State Street Global Advisors (SSGA), the asset manager behind the SPDR brand of exchange-traded funds, has launched the SPDR S&P 500 High Dividend ETF (NYSE Arca: SPYD), a fund dedicated to tracking the performance of US-listed firms offering compelling dividend yields.

State Street expands SPDR equity income ETF suite with S&P 500 High Dividend Fund

James Ross, executive vice president and global head of SPDR Exchange Traded Funds.

The methodology behind the S&P 500 High Dividend Index initially establishes the dividend yields for all firms trading on the S&P 500. This is accomplished through recording latest dividend payments, excluding any significant special dividends, and multiplying by the frequency of company dividend payments made in a year. This approximation of each firm’s annual dividend payments is divided by the firm’s current stock price to reveal its dividend yield.

All companies are ranked in descending order according to their reported yields and the top 80 firms are chosen for inclusion and weighted equally within the index. This process is repeated semi-annually, in January and July.

Investing in high dividend stocks is a strategy that has historically provided superior returns when compared to the return of broad equity markets. Several reasons have been put forward to explain this finding. These include the notion that dividend stocks have higher quality earnings than other firms; for dividends to be sustainable they should be based on expected cash flows and not balance sheet earnings which may be susceptible to manipulation. Dividend stocks also tend to weather a market crash better than other stocks, adding a degree of risk protection. Finally, established dividend policies place pressure on management to be exceptionally prudent with shareholder capital.

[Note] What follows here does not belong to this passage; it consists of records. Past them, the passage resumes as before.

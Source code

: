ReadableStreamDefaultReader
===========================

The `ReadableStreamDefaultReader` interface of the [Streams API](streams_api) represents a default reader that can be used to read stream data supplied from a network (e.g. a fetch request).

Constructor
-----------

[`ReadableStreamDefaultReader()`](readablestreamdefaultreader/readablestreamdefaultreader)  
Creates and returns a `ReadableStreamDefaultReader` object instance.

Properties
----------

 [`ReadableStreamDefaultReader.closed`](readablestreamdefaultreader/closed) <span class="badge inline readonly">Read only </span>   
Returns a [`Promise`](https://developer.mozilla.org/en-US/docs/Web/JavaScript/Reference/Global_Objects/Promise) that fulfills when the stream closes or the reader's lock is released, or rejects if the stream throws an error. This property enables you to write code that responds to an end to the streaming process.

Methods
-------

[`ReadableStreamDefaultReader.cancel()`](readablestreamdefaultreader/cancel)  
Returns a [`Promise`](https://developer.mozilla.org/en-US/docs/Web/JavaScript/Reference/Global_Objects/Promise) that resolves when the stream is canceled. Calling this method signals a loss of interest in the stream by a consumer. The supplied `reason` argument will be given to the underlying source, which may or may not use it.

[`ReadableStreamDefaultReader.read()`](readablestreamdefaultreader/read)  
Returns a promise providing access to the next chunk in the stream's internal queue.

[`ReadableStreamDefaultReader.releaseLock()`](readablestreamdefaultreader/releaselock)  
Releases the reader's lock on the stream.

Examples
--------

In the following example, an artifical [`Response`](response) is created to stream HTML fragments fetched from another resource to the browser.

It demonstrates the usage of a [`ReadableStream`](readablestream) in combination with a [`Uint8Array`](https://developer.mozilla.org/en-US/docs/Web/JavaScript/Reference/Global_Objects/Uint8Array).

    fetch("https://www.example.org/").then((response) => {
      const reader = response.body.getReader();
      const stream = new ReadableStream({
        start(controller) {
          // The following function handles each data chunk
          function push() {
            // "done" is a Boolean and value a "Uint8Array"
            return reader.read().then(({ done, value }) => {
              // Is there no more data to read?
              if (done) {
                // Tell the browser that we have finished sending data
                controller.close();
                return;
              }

That being said, dividend paying stocks have underperformed the market in 2015. State Street has attempted to address this by basing the fund’s methodology on dividend yield rather than total dividends paid.

James Ross, executive vice president and global head of SPDR Exchange Traded Funds at State Street Global Advisors, commented: “As dividend paying stocks have generally underperformed broader market exposures this year, investors and advisors continue to assess their options. In providing exposure to a large, diversified portfolio of dividend paying S&P 500 constituents, SPYD helps investors allocate to income-producing stocks that have the potential for attractive price appreciation.”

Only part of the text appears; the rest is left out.